The writing is smart and perceptive and I am sure there are many out there who will be able to relate to much of what occurs in this book, be they YAs with the experiences still current or adults looking back on past experiences.

Redisch Stampler does that thing I like; she does not over-explain things.  A lot is left unsaid and it is up to the reader to think about the text (and context) and fill in the blanks.  A simple example being the part about Emma taking notes in class for Dylan (clearly he did not need them).

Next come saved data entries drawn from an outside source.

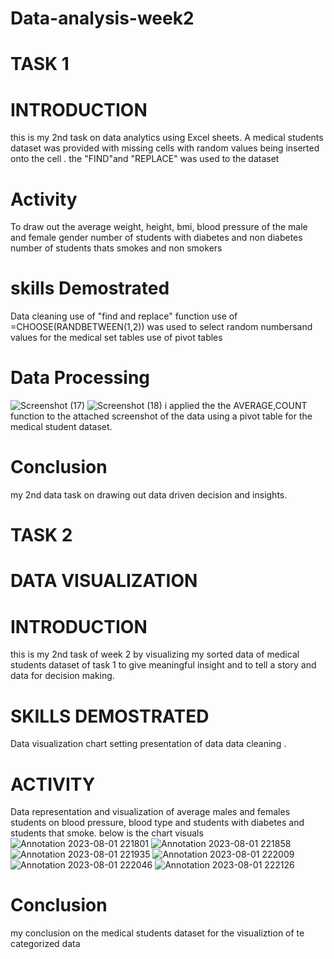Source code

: # Data-analysis-week2
# TASK 1
# INTRODUCTION 
this is my 2nd task on data analytics using Excel sheets. A medical students dataset was provided with missing cells with random values being inserted onto the cell . the "FIND"and "REPLACE" was used to the dataset
# Activity
To draw out the average weight, height, bmi, blood pressure of the male and female gender 
number of students with diabetes and non diabetes 
number of students thats smokes and non smokers
# skills Demostrated
Data cleaning 
use of "find and replace" function 
use of =CHOOSE(RANDBETWEEN(1,2)) was used to select random numbersand values for the medical set tables
use of pivot tables   
# Data Processing
![Screenshot (17)](https://github.com/Petersite/Data-analysis-week2-/assets/140444150/f491ecfe-d200-43cd-984c-34f853aa3b37)
![Screenshot (18)](https://github.com/Petersite/Data-analysis-week2-/assets/140444150/b3534301-185b-4522-ae5b-d6c0bbde1b93)
i applied the the AVERAGE,COUNT function to the attached screenshot of the data using a pivot table for the medical student dataset.
# Conclusion 
my 2nd data task on drawing out data driven decision and insights.

# TASK 2
# DATA VISUALIZATION
# INTRODUCTION
this is my 2nd task of week 2 by visualizing my sorted data of medical students dataset of task 1 to give meaningful insight and to tell a story and data for decision making.
# SKILLS DEMOSTRATED
Data visualization
chart setting
presentation of data 
data cleaning .
# ACTIVITY
Data representation and visualization of average males and females students on blood pressure, blood type and students with diabetes and students that smoke. below is the chart visuals
![Annotation 2023-08-01 221801](https://github.com/Petersite/Data-analysis-week2-/assets/140444150/1f1643d7-5b1e-44f8-a50e-64a0ec767d26)
![Annotation 2023-08-01 221858](https://github.com/Petersite/Data-analysis-week2-/assets/140444150/b755bf5a-67cd-428e-8eec-b24a8930c220)
![Annotation 2023-08-01 221935](https://github.com/Petersite/Data-analysis-week2-/assets/140444150/f2be879d-39c1-428f-a7a5-d23ef4030487)
![Annotation 2023-08-01 222009](https://github.com/Petersite/Data-analysis-week2-/assets/140444150/1ea0a3c7-6c57-4601-b6a2-66e9923c3cf1)
![Annotation 2023-08-01 222046](https://github.com/Petersite/Data-analysis-week2-/assets/140444150/ace2e679-ed97-4633-a92d-914e782d9fd2)
![Annotation 2023-08-01 222126](https://github.com/Petersite/Data-analysis-week2-/assets/140444150/3235c76f-b64c-4a53-9bd0-aeeff34a6844)

# Conclusion 
my conclusion on the medical students dataset for the visualiztion of te categorized data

The author also demonstrates in this novel the way individuals perceive themselves differently from the way others do.  Emma is convinced that she is bad (that her moral compass is warped), but as much as she tried to convince me of this, I have to disagree.  It seemed to me her behaviour was the result of (1) her father who (ironically is a psychiatrist) not dealing with his own 'issues' and projecting them on his daughter, and (2) reacting to her emotionally screwed-up friend, to whom she becomes  devoted.  That said, Emma is responsible for her bad choices and has to deal with the consequences of those choices. Speaking of which, I can guarantee that you will become annoyed and frustrated with the key characters as they are human and at times behave in ways that make you want to shout at them.  In most cases, however, their behaviour is completely understandable, if not justified. I say most cases because I did struggle to understand why a smart guy like Dylan allows himself to be manipulated not once but twice.

For reasons mentioned above, I believe this one will be like Marmite (readers will either love it or will take issue with it since, a lot of the time, characters are either being nasty or they are victims of nasty behaviour.)  It certainly does not portray the environment of the elite private school, or the rich people and their children who attend them, in a positive light.  It got me thinking about the disparity between wealth and happiness.

I found it to be a pager-turner of a novel and I stayed up until the early hours reading it (I simply could not put it down).

(As you probably deduced), I also found it thought-provoking.  I found myself drawing parallels with Catcher in the Rye and also Where'd You Go, Bernadette - both favourites of mine.  All of these novels examine the high end of social class and wealth in a similar way.  Also, they are all told from the point of view of teenagers but with writing sophisticated enough to target teenage and adult readers alike. 

Perhaps it is too early for me to call Afterparty one of my favourites for 2014, but if I am to read many more as good as this what an excellent year for reading it will be.